John Whitlow (“Whit”) Wyatt was born September 27, 1907, in Kensington, Walker County, Georgia.2 Of English ancestry, he was the second son and second of five children born to James Colquitt (J. C.) and Lela (Leila) Whitlow Wyatt, a descendant of Walker County pioneers.3 J. C. Wyatt was an engineer with the Central Railroad of Georgia. Lela kept house and tended to the children, Jack, Whitlow, Harold, Eleanor, and Virginia. By 1920, the family had moved to Chickamauga, a neighboring community in Walker County. They moved again in 1925, three counties south, to Cedartown in Polk County.

Wyatt finished his final two years of high school in Cedartown. At 6’ 1”, 185, he excelled as a football fullback and anchored the Cedartown High baseball team as a first baseman and occasional pitcher. Even before Wyatt graduated in 1927, he and his brother Jack were playing semipro baseball with the Richmond Hosiery Mills team in the Chattanooga City League. Back at Cedartown High, he attracted attention from Eddie Goosetree, a Detroit Tigers scout, and, as fortune seems to so often dictate, was signed in preference to the player the scout came to see.4

Georgia Tech had offered Wyatt a football scholarship, but the Tigers were so intent that their players abstain from the gridiron that they offered to pay his tuition on top of his $3,000 contract. Wyatt went to Tech briefly but, eager to start his baseball career, soon reported to the Evansville (Indiana) Hubs of the Class B Three-I League. Evansville was happy to have his rising fastball, as Wyatt won 36 games while losing 18 in 478 innings of work over the 1928 and 1929 seasons.

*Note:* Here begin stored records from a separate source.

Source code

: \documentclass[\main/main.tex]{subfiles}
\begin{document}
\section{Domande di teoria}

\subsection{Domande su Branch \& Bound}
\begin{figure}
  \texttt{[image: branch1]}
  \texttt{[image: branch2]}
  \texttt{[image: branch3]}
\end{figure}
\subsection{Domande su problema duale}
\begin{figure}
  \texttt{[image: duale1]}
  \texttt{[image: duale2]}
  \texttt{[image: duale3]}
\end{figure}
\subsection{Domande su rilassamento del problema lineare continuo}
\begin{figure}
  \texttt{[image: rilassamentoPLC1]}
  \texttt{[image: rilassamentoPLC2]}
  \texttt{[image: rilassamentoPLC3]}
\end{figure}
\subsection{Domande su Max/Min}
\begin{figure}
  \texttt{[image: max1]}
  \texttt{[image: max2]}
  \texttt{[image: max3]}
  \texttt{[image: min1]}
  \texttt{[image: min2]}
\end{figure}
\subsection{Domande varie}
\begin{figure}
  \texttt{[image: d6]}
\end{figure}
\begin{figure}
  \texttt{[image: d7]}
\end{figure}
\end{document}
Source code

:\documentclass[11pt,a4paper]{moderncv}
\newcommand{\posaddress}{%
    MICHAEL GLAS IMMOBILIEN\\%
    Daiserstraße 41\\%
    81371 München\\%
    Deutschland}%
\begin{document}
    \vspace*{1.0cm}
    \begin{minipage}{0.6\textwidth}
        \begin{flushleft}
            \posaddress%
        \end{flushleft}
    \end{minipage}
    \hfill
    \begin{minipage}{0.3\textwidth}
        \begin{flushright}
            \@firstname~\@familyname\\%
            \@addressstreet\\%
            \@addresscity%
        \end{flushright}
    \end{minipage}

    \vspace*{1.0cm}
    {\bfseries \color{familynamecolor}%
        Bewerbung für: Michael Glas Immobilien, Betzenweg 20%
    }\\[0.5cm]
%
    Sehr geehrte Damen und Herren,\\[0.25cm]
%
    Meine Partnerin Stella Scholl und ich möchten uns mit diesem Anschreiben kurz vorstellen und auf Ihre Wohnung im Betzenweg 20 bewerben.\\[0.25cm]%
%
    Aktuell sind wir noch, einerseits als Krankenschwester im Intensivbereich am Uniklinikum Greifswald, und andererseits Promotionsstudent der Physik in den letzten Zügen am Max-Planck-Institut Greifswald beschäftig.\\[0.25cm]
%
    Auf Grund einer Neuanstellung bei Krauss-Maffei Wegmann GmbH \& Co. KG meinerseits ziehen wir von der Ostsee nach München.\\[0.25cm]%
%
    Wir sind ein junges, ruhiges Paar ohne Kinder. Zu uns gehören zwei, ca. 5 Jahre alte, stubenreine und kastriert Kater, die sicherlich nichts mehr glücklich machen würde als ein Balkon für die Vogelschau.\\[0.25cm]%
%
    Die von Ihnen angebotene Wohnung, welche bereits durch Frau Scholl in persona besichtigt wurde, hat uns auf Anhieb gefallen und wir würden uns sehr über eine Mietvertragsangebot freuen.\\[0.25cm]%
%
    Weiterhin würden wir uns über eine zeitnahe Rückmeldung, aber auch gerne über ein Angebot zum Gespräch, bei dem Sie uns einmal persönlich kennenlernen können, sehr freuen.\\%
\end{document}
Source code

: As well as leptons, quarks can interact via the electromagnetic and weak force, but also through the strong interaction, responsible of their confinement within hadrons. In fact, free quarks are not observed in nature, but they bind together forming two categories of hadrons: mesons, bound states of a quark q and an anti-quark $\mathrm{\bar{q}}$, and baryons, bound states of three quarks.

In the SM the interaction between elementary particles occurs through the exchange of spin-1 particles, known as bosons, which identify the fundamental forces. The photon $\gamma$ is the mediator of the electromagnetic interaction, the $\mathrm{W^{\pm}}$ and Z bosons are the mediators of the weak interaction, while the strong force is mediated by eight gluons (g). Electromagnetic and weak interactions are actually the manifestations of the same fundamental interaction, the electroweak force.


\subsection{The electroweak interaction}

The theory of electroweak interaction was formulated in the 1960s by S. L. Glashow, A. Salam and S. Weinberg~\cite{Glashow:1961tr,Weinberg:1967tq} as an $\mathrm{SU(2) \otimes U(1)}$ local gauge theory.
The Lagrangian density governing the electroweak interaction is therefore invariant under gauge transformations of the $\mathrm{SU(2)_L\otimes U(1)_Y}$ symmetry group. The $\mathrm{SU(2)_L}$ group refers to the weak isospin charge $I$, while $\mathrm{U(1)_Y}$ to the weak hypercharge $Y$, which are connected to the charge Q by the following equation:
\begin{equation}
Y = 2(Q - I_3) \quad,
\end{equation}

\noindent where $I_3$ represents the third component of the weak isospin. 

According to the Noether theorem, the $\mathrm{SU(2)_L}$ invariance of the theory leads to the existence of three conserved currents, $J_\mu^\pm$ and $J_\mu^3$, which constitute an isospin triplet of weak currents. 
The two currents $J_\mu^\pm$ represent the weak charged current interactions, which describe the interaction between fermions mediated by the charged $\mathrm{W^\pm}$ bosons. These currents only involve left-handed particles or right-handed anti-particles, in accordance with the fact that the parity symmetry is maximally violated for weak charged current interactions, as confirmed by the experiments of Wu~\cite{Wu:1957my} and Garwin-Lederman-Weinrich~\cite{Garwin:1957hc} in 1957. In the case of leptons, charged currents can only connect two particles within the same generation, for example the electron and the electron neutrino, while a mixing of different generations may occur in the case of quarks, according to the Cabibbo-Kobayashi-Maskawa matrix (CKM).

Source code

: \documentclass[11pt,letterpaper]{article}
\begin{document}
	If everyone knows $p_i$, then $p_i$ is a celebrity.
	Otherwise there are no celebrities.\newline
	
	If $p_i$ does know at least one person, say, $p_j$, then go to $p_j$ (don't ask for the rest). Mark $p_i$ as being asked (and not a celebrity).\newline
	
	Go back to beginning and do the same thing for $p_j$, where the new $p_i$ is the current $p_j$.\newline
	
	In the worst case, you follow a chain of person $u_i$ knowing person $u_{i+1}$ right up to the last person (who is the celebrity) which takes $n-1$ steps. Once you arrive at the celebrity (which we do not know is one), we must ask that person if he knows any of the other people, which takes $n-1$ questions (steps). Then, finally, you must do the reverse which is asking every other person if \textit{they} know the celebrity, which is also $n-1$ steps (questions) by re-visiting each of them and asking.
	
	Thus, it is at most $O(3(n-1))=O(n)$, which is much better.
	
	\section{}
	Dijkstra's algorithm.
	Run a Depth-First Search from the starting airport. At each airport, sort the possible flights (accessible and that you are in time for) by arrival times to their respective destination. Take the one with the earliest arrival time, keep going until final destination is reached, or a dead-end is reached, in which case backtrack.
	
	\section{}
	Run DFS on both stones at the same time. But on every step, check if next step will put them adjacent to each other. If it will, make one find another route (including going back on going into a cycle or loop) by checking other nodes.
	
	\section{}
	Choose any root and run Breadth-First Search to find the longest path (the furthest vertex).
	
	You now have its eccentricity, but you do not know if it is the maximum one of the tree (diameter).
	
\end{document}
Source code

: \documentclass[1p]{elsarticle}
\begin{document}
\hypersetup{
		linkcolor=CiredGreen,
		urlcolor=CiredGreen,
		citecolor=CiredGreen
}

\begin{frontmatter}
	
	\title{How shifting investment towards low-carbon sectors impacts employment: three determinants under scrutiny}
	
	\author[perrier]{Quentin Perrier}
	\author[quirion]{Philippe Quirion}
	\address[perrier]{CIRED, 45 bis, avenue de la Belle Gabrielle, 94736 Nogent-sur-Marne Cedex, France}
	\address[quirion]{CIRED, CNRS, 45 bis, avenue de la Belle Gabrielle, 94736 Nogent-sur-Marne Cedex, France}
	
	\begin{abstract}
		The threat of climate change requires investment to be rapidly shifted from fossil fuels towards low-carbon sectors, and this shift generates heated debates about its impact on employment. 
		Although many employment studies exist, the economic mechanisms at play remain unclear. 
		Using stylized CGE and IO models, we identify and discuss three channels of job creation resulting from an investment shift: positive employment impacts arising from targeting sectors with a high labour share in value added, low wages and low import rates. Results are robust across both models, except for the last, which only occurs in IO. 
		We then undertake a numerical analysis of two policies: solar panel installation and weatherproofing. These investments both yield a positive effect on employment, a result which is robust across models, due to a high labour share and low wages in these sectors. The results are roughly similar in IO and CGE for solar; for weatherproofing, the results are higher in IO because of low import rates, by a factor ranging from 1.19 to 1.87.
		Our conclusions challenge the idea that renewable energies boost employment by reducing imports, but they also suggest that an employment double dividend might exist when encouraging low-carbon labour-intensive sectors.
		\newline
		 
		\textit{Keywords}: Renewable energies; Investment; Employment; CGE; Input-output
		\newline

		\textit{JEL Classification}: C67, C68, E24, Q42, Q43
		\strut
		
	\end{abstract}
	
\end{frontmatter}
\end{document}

The Tigers, sliding toward an ultimate sixth-place AL finish, extended a September 1929 call-up to the 21-year-old Wyatt. His debut at Washington on September 16 was inauspicious – eight runs allowed in four innings during a starting assignment, although he escaped the loss. He started three more games and improved somewhat, but ended 0-1 with a 6.75 ERA.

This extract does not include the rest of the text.